19.  It remains to be ascertained whether the interference complained of was necessary in a democratic society.

20.  Freedom of expression constitutes one of the essential foundations of a democratic society and one of the basic conditions for its progress and for each individual’s self-fulfilment. Subject to Article 10 § 2, it is applicable not only to “information” or “ideas” that are favourably received or regarded as inoffensive or as a matter of indifference, but also to those that offend, shock or disturb. Such are the demands of pluralism, tolerance and broadmindedness without which there is no “democratic society” (see Handyside v. the United Kingdom, 7 December 1976, § 49, Series A no. 24; Donaldson v. the United Kingdom (dec.), no.56975/09, § 27, 25 January 2011; and Animal Defenders International v. the United Kingdom [GC], no. 48876/08, § 100, ECHR 2013 (extracts)). An individual taking part in a public debate on a matter of general concern is allowed to have recourse to a degree of exaggeration or even provocation, or in other words to make somewhat immoderate statements (see Mamère v. France, no. 12697/03, § 25, ECHR 2006–XIII, and Lindon, Otchakovsky‑Laurens and July v. France [GC], nos. 21279/02 and 36448/02, § 56, ECHR 2007‑IV).

21.  However, it must be borne in mind that, by virtue of the express terms of paragraph 2 of Article 10, whoever exercises his or her freedom of expression undertakes duties and responsibilities, the scope of which depends on his or her situation and the technical means he or she uses. These duties and responsibilities must be taken into account in the Court’s assessment of the necessity of the measure (see Handyside, cited above, § 49, and Hachette Filipacchi Associés v. France, no. 71111/01, § 42, 14 June 2007).

22.  As regards the test of “necessity in the democratic society”, the relevant general principles are set out in the Court’s judgment in the case Łopuch v. Poland, no. 43587/09, §§ 54-58, 24 July 2012. The Court reiterates that the adjective “necessary” within the meaning of Article 10 § 2 implies the existence of a “pressing social need”. The Contracting States enjoy a certain margin of appreciation in determining whether such a need exists, but this goes hand in hand with a European supervision, the extent of which depends upon the circumstances. The review under the Convention is confined to the question whether the measures taken on the national level are, in the light of the case as a whole, justifiable in principle and proportionate and whether the reasons adduced by the national authorities to justify it are “relevant and sufficient” (see Janowski v. Poland [GC], no. 25716/94, § 30, ECHR 1999‑I, and MGN Limited v. the United Kingdom, no. 39401/04, § 139, 18 January 2011).
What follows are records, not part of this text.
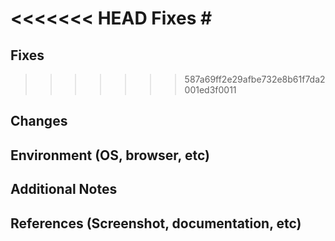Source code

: <<<<<<< HEAD
Fixes #
=======
## Fixes 
>>>>>>> 587a69ff2e29afbe732e8b61f7da2001ed3f0011

## Changes

## Environment (OS, browser, etc)

## Additional Notes

## References (Screenshot, documentation, etc)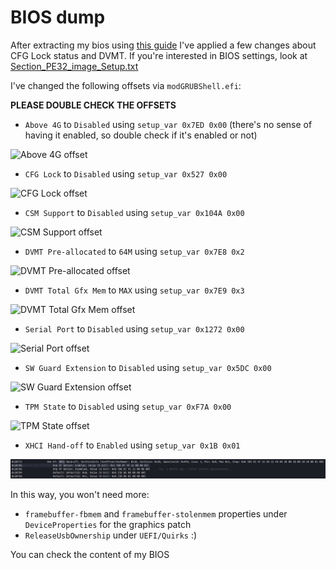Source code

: # BIOS dump

After extracting my bios using [this guide](https://github.com/dreamwhite/bios-extraction-guide/tree/master/Dell) I've applied a few changes about CFG Lock status and DVMT.
If you're interested in BIOS settings, look at [Section\_PE32\_image\_Setup.txt](Inspiron5370_Vostro5370_5471_BIOS_v1_22_0_x64.exe_extracted/Section_PE32_image_Setup.txt)

I've changed the following offsets via `modGRUBShell.efi`:

**PLEASE DOUBLE CHECK THE OFFSETS**

- `Above 4G` to `Disabled` using `setup_var 0x7ED 0x00` (there's no sense of having it enabled, so double check if it's enabled or not)

![Above 4G offset](/.assets/docs/bios/images/above_4g.png)

- `CFG Lock` to `Disabled` using `setup_var 0x527 0x00`

![CFG Lock offset](/.assets/docs/bios/images/cfg_lock.png)

- `CSM Support` to `Disabled` using `setup_var 0x104A 0x00`

![CSM Support offset](/.assets/docs/bios/images/csm_support.png)

- `DVMT Pre-allocated` to `64M` using `setup_var 0x7E8 0x2`

![DVMT Pre-allocated offset](/.assets/docs/bios/images/dvmt_pre_allocated.png)

- `DVMT Total Gfx Mem` to `MAX` using `setup_var 0x7E9 0x3`

![DVMT Total Gfx Mem offset](/.assets/docs/bios/images/dvmt_total_gfx.png)

- `Serial Port` to `Disabled` using `setup_var 0x1272 0x00`

![Serial Port offset](/.assets/docs/bios/images/serial_port.png)

- `SW Guard Extension` to `Disabled` using `setup_var 0x5DC 0x00`

![SW Guard Extension offset](/.assets/docs/bios/images/sgx.png)

- `TPM State` to `Disabled` using `setup_var 0xF7A 0x00`

![TPM State offset](/.assets/docs/bios/images/tpm_state.png)

- `XHCI Hand-off` to `Enabled` using `setup_var 0x1B 0x01`

![XHCI Hand-off offset](/.assets/docs/bios/images/xhci_handoff.png)

In this way, you won't need more:
- `framebuffer-fbmem` and `framebuffer-stolenmem` properties under `DeviceProperties` for the graphics patch
- `ReleaseUsbOwnership` under `UEFI/Quirks` :) 

You can check the content of my BIOS 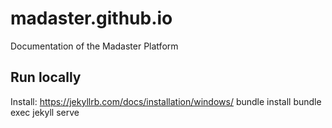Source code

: # madaster.github.io
Documentation of the Madaster Platform

## Run locally
  Install: https://jekyllrb.com/docs/installation/windows/
  bundle install
  bundle exec jekyll serve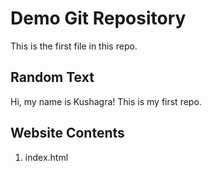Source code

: # Demo Git Repository

This is the first file in this repo.

## Random Text

Hi, my name is Kushagra!
This is my first repo.

## Website Contents
1. index.html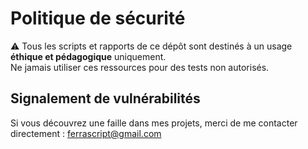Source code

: # Politique de sécurité

⚠️ Tous les scripts et rapports de ce dépôt sont destinés à un usage **éthique et pédagogique** uniquement.  
Ne jamais utiliser ces ressources pour des tests non autorisés.

## Signalement de vulnérabilités
Si vous découvrez une faille dans mes projets, merci de me contacter directement : ferrascript@gmail.com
23.  The Court notes that for some people Mr Bauman was a controversial figure because of his service in the Stalin-era Internal Security Corps, and his lecture could have provoked a strong reaction from his opponents. The applicant expressed his views on this subject in a manner which the domestic courts found to be offensive and likely to cause distress to others. However, the fact that the applicant’s actions were deliberately provocative does not of itself justify his arrest and his conviction for breach of public order. The Court must satisfy itself that the restrictions imposed on applicant were proportionate and met a pressing social need.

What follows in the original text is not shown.